◆ **EXTRACTED RECORDS**:
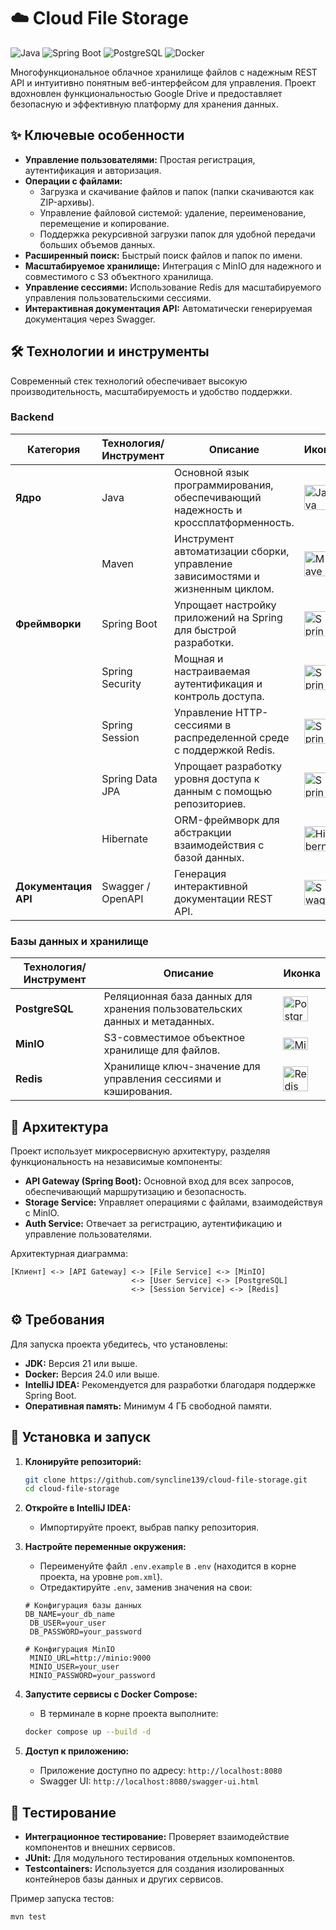 # ☁️ Cloud File Storage

![Java](https://img.shields.io/badge/Java-21%2B-red.svg?logo=java&logoColor=white)
![Spring Boot](https://img.shields.io/badge/Spring%20Boot-3.x-brightgreen.svg?logo=spring&logoColor=white)
![PostgreSQL](https://img.shields.io/badge/PostgreSQL-16-blue.svg?logo=postgresql&logoColor=white)
![Docker](https://img.shields.io/badge/Docker-24%2B-blue.svg?logo=docker&logoColor=white)

Многофункциональное облачное хранилище файлов с надежным REST API и интуитивно понятным веб-интерфейсом для управления. Проект вдохновлен функциональностью Google Drive и предоставляет безопасную и эффективную платформу для хранения данных.

## ✨ Ключевые особенности

- **Управление пользователями:** Простая регистрация, аутентификация и авторизация.
- **Операции с файлами:**
    - Загрузка и скачивание файлов и папок (папки скачиваются как ZIP-архивы).
    - Управление файловой системой: удаление, переименование, перемещение и копирование.
    - Поддержка рекурсивной загрузки папок для удобной передачи больших объемов данных.
- **Расширенный поиск:** Быстрый поиск файлов и папок по имени.
- **Масштабируемое хранилище:** Интеграция с MinIO для надежного и совместимого с S3 объектного хранилища.
- **Управление сессиями:** Использование Redis для масштабируемого управления пользовательскими сессиями.
- **Интерактивная документация API:** Автоматически генерируемая документация через Swagger.

## 🛠 Технологии и инструменты

Современный стек технологий обеспечивает высокую производительность, масштабируемость и удобство поддержки.

### Backend

| Категория         | Технология/Инструмент | Описание                                                                 | Иконка                                                                                              |
|-------------------|-----------------------|--------------------------------------------------------------------------|-----------------------------------------------------------------------------------------------------|
| **Ядро**          | Java                  | Основной язык программирования, обеспечивающий надежность и кроссплатформенность. | <img src="https://cdn.jsdelivr.net/gh/devicons/devicon@latest/icons/java/java-original-wordmark.svg" width="40" height="40" alt="Java"/> |
|                   | Maven                 | Инструмент автоматизации сборки, управление зависимостями и жизненным циклом. | <img src="https://cdn.jsdelivr.net/gh/devicons/devicon@latest/icons/maven/maven-original-wordmark.svg" width="40" height="40" alt="Maven"/> |
| **Фреймворки**    | Spring Boot           | Упрощает настройку приложений на Spring для быстрой разработки.           | <img src="https://cdn.jsdelivr.net/gh/devicons/devicon@latest/icons/spring/spring-original-wordmark.svg" width="40" height="40" alt="Spring Boot"/> |
|                   | Spring Security       | Мощная и настраиваемая аутентификация и контроль доступа.                | <img src="https://cdn.jsdelivr.net/gh/devicons/devicon@latest/icons/spring/spring-original-wordmark.svg" width="40" height="40" alt="Spring Security"/> |
|                   | Spring Session        | Управление HTTP-сессиями в распределенной среде с поддержкой Redis.      | <img src="https://cdn.jsdelivr.net/gh/devicons/devicon@latest/icons/spring/spring-original-wordmark.svg" width="40" height="40" alt="Spring Session"/> |
|                   | Spring Data JPA       | Упрощает разработку уровня доступа к данным с помощью репозиториев.      | <img src="https://cdn.jsdelivr.net/gh/devicons/devicon@latest/icons/spring/spring-original-wordmark.svg" width="40" height="40" alt="Spring Data JPA"/> |
|                   | Hibernate             | ORM-фреймворк для абстракции взаимодействия с базой данных.              | <img src="https://cdn.jsdelivr.net/gh/devicons/devicon@latest/icons/hibernate/hibernate-original-wordmark.svg" width="40" height="40" alt="Hibernate"/> |
| **Документация API** | Swagger / OpenAPI   | Генерация интерактивной документации REST API.                           | <img src="https://cdn.jsdelivr.net/gh/devicons/devicon@latest/icons/swagger/swagger-original.svg" width="40" height="40" alt="Swagger"/> |

### Базы данных и хранилище

| Технология/Инструмент | Описание                                                                      | Иконка                                                                                                                                                     |
|-----------------------|-------------------------------------------------------------------------------|------------------------------------------------------------------------------------------------------------------------------------------------------------|
| **PostgreSQL**        | Реляционная база данных для хранения пользовательских данных и метаданных.     | <img src="https://cdn.jsdelivr.net/gh/devicons/devicon@latest/icons/postgresql/postgresql-original-wordmark.svg" width="40" height="40" alt="PostgreSQL"/> |
| **MinIO**             | S3-совместимое объектное хранилище для файлов.                                | <img src="https://github.com/user-attachments/assets/ce6c904c-0f05-4b7f-9766-68bbd8e3a766" width="40" height="20" alt="MinIO"/>                            |
| **Redis**             | Хранилище ключ-значение для управления сессиями и кэширования.                | <img src="https://cdn.jsdelivr.net/gh/devicons/devicon@latest/icons/redis/redis-original-wordmark.svg" width="40" height="40" alt="Redis"/>                |

## 📐 Архитектура

Проект использует микросервисную архитектуру, разделяя функциональность на независимые компоненты:

- **API Gateway (Spring Boot):** Основной вход для всех запросов, обеспечивающий маршрутизацию и безопасность.
- **Storage Service:** Управляет операциями с файлами, взаимодействуя с MinIO.
- **Auth Service:** Отвечает за регистрацию, аутентификацию и управление пользователями.

Архитектурная диаграмма:

```
[Клиент] <-> [API Gateway] <-> [File Service] <-> [MinIO]
                           <-> [User Service] <-> [PostgreSQL]
                           <-> [Session Service] <-> [Redis]
```

## ⚙️ Требования

Для запуска проекта убедитесь, что установлены:

- **JDK:** Версия 21 или выше.
- **Docker:** Версия 24.0 или выше.
- **IntelliJ IDEA:** Рекомендуется для разработки благодаря поддержке Spring Boot.
- **Оперативная память:** Минимум 4 ГБ свободной памяти.

## 🚀 Установка и запуск

1. **Клонируйте репозиторий:**
   ```bash
   git clone https://github.com/syncline139/cloud-file-storage.git
   cd cloud-file-storage
   ```

2. **Откройте в IntelliJ IDEA:**
    - Импортируйте проект, выбрав папку репозитория.

3. **Настройте переменные окружения:**
    - Переименуйте файл `.env.example` в `.env` (находится в корне проекта, на уровне `pom.xml`).
    - Отредактируйте `.env`, заменив значения на свои:

   ```properties
   # Конфигурация базы данных
   DB_NAME=your_db_name
    DB_USER=your_user
    DB_PASSWORD=your_password

   # Конфигурация MinIO
    MINIO_URL=http://minio:9000
    MINIO_USER=your_user
    MINIO_PASSWORD=your_password
   ```

4. **Запустите сервисы с Docker Compose:**
    - В терминале в корне проекта выполните:
   ```bash
   docker compose up --build -d
   ```

5. **Доступ к приложению:**
    - Приложение доступно по адресу: `http://localhost:8080`
    - Swagger UI: `http://localhost:8080/swagger-ui.html`

## 🧪 Тестирование

- **Интеграционное тестирование:** Проверяет взаимодействие компонентов и внешних сервисов.
- **JUnit:** Для модульного тестирования отдельных компонентов.
- **Testcontainers:** Используется для создания изолированных контейнеров базы данных и других сервисов.

Пример запуска тестов:
```bash
mvn test
```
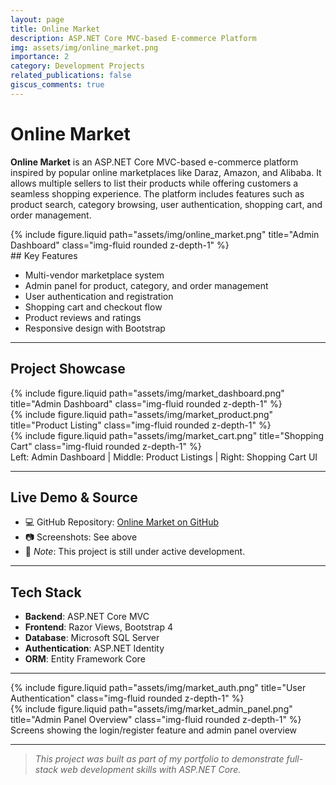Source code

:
 ```yaml
---
layout: page
title: Online Market
description: ASP.NET Core MVC-based E-commerce Platform
img: assets/img/online_market.png
importance: 2
category: Development Projects
related_publications: false
giscus_comments: true
---
```


# Online Market

**Online Market** is an ASP.NET Core MVC-based e-commerce platform inspired by popular online marketplaces like Daraz, Amazon, and Alibaba. It allows multiple sellers to list their products while offering customers a seamless shopping experience. The platform includes features such as product search, category browsing, user authentication, shopping cart, and order management.
<div class="col-sm mt-3 mt-md-0">
    {% include figure.liquid path="assets/img/online_market.png" title="Admin Dashboard" class="img-fluid rounded z-depth-1" %}
</div>
## Key Features

- Multi-vendor marketplace system  
- Admin panel for product, category, and order management  
- User authentication and registration  
- Shopping cart and checkout flow  
- Product reviews and ratings  
- Responsive design with Bootstrap

---

## Project Showcase

<div class="row">
  <div class="col-sm mt-3 mt-md-0">
    {% include figure.liquid path="assets/img/market_dashboard.png" title="Admin Dashboard" class="img-fluid rounded z-depth-1" %}
  </div>
  <div class="col-sm mt-3 mt-md-0">
    {% include figure.liquid path="assets/img/market_product.png" title="Product Listing" class="img-fluid rounded z-depth-1" %}
  </div>
  <div class="col-sm mt-3 mt-md-0">
    {% include figure.liquid path="assets/img/market_cart.png" title="Shopping Cart" class="img-fluid rounded z-depth-1" %}
  </div>
</div>

<div class="caption">
  Left: Admin Dashboard | Middle: Product Listings | Right: Shopping Cart UI
</div>

---

## Live Demo & Source

- 💻 GitHub Repository: [Online Market on GitHub](https://github.com/mdakilraihaniftee/online-market)
- 📷 Screenshots: See above
- 🚧 _Note_: This project is still under active development.

---

## Tech Stack

- **Backend**: ASP.NET Core MVC  
- **Frontend**: Razor Views, Bootstrap 4  
- **Database**: Microsoft SQL Server  
- **Authentication**: ASP.NET Identity  
- **ORM**: Entity Framework Core  

---

<div class="row justify-content-sm-center">
  <div class="col-sm-8 mt-3 mt-md-0">
    {% include figure.liquid path="assets/img/market_auth.png" title="User Authentication" class="img-fluid rounded z-depth-1" %}
  </div>
  <div class="col-sm-4 mt-3 mt-md-0">
    {% include figure.liquid path="assets/img/market_admin_panel.png" title="Admin Panel Overview" class="img-fluid rounded z-depth-1" %}
  </div>
</div>

<div class="caption">
  Screens showing the login/register feature and admin panel overview
</div>

---

> _This project was built as part of my portfolio to demonstrate full-stack web development skills with ASP.NET Core._

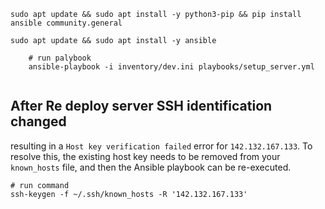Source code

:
 ```shell
sudo apt update && sudo apt install -y python3-pip && pip install ansible community.general
```

```shell
sudo apt update && sudo apt install -y ansible
```

```shell
	# run palybook 
	ansible-playbook -i inventory/dev.ini playbooks/setup_server.yml
	
```

## After Re deploy server SSH identification changed
resulting in a `Host key verification failed` error for `142.132.167.133`. To resolve this, the existing host key needs to be removed from your `known_hosts` file, and then the Ansible playbook can be re-executed.

```shell
# run command 
ssh-keygen -f ~/.ssh/known_hosts -R '142.132.167.133'
```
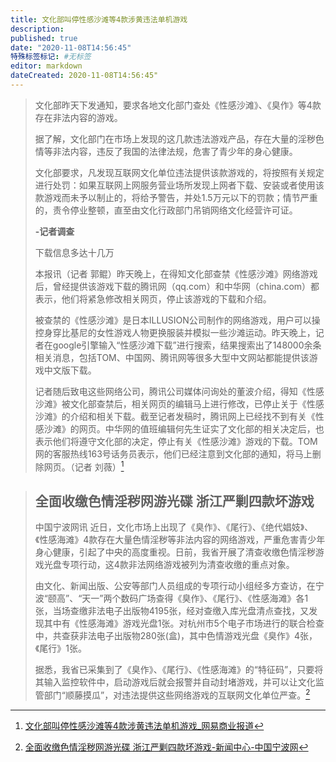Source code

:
```yaml
---
title: 文化部叫停性感沙滩等4款涉黄违法单机游戏
description:
published: true
date: "2020-11-08T14:56:45"
特殊标签标记: #无标签
editor: markdown
dateCreated: 2020-11-08T14:56:45"
---
```


> 文化部昨天下发通知，要求各地文化部门查处《性感沙滩》、《臭作》等4款存在非法内容的游戏。
>
> 据了解，文化部门在市场上发现的这几款违法游戏产品，存在大量的淫秽色情等非法内容，违反了我国的法律法规，危害了青少年的身心健康。
>
> 文化部要求，凡发现互联网文化单位违法提供该款游戏的，将按照有关规定进行处罚：如果互联网上网服务营业场所发现上网者下载、安装或者使用该款游戏而未予以制止的，将给予警告，并处1.5万元以下的罚款；情节严重的，责令停业整顿，直至由文化行政部门吊销网络文化经营许可证。
>
> **-记者调查**
>
> 下载信息多达十几万
>
> 本报讯（记者 郭鲲）昨天晚上，在得知文化部查禁《性感沙滩》网络游戏后，曾经提供该游戏下载的腾讯网（qq.com）和中华网（china.com）都表示，他们将紧急修改相关网页，停止该游戏的下载和介绍。
>
> 被查禁的《性感沙滩》是日本ILLUSION公司制作的网络游戏，用户可以操控身穿比基尼的女性游戏人物更换服装并模拟一些沙滩运动。昨天晚上，记者在google引擎输入“性感沙滩下载”进行搜索，结果搜索出了148000余条相关消息，包括TOM、中国网、腾讯网等很多大型中文网站都能提供该游戏中文版下载。
>
> 记者随后致电这些网络公司，腾讯公司媒体问询处的董波介绍，得知《性感沙滩》被文化部查禁后，相关网页的编辑马上进行修改，已停止关于《性感沙滩》的介绍和相关下载。截至记者发稿时，腾讯网上已经找不到有关《性感沙滩》的网页。中华网的值班编辑何先生证实了文化部的相关决定后，也表示他们将遵守文化部的决定，停止有关《性感沙滩》游戏的下载。TOM网的客服热线163号话务员表示，他们已经注意到文化部的通知，将马上删除网页。（记者 刘薇）[^1FJNA2U700020QEF]

[^1FJNA2U700020QEF]: [文化部叫停性感沙滩等4款涉黄违法单机游戏_网易商业报道](https://web.archive.org/web/20160422052720/https://biz.163.com/05/0324/09/1FJNA2U700020QEF.html)

> ## 全面收缴色情淫秽网游光碟 浙江严剿四款坏游戏
>
> 中国宁波网讯  近日，文化市场上出现了《臭作》、《尾行》、《绝代娼妓》、《性感海滩》4款存在大量色情淫秽等非法内容的网络游戏，严重危害青少年身心健康，引起了中央的高度重视。日前，我省开展了清查收缴色情淫秽游戏光盘专项行动，这4款非法网络游戏被列为清查收缴的重点对象。
>
> 由文化、新闻出版、公安等部门人员组成的专项行动小组经多方查访，在宁波“颐高”、“天一”两个数码广场查得《臭作》、《尾行》、《性感海滩》各1张，当场查缴非法电子出版物4195张，经对查缴入库光盘清点查找，又发现其中有《性感海滩》游戏光盘1张。对杭州市5个电子市场进行的联合检查中，共查获非法电子出版物280张(盒)，其中色情游戏光盘《臭作》4张，《尾行》1张。
>
> 据悉，我省已采集到了《臭作》、《尾行》、《性感海滩》的“特征码”，只要将其输入监控软件中，启动游戏后就会报警并自动封堵游戏，并可以让文化监管部门“顺藤摸瓜”，对违法提供这些网络游戏的互联网文化单位严查。[^001071044]

[^001071044]: [全面收缴色情淫秽网游光碟 浙江严剿四款坏游戏-新闻中心-中国宁波网](https://web.archive.org/web/20200826102128/http://news.cnnb.com.cn/system/2005/03/28/001071044.shtml)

◆ **WORK INSTRUCTIONS**: Each line that mentions the string "blue" must be copied from the listing.

◆ **FINISHED EXERCISE**:
![PostgreSQL](https://img.shields.io/badge/PostgreSQL-16-blue.svg?logo=postgresql&logoColor=white)
![Docker](https://img.shields.io/badge/Docker-24%2B-blue.svg?logo=docker&logoColor=white)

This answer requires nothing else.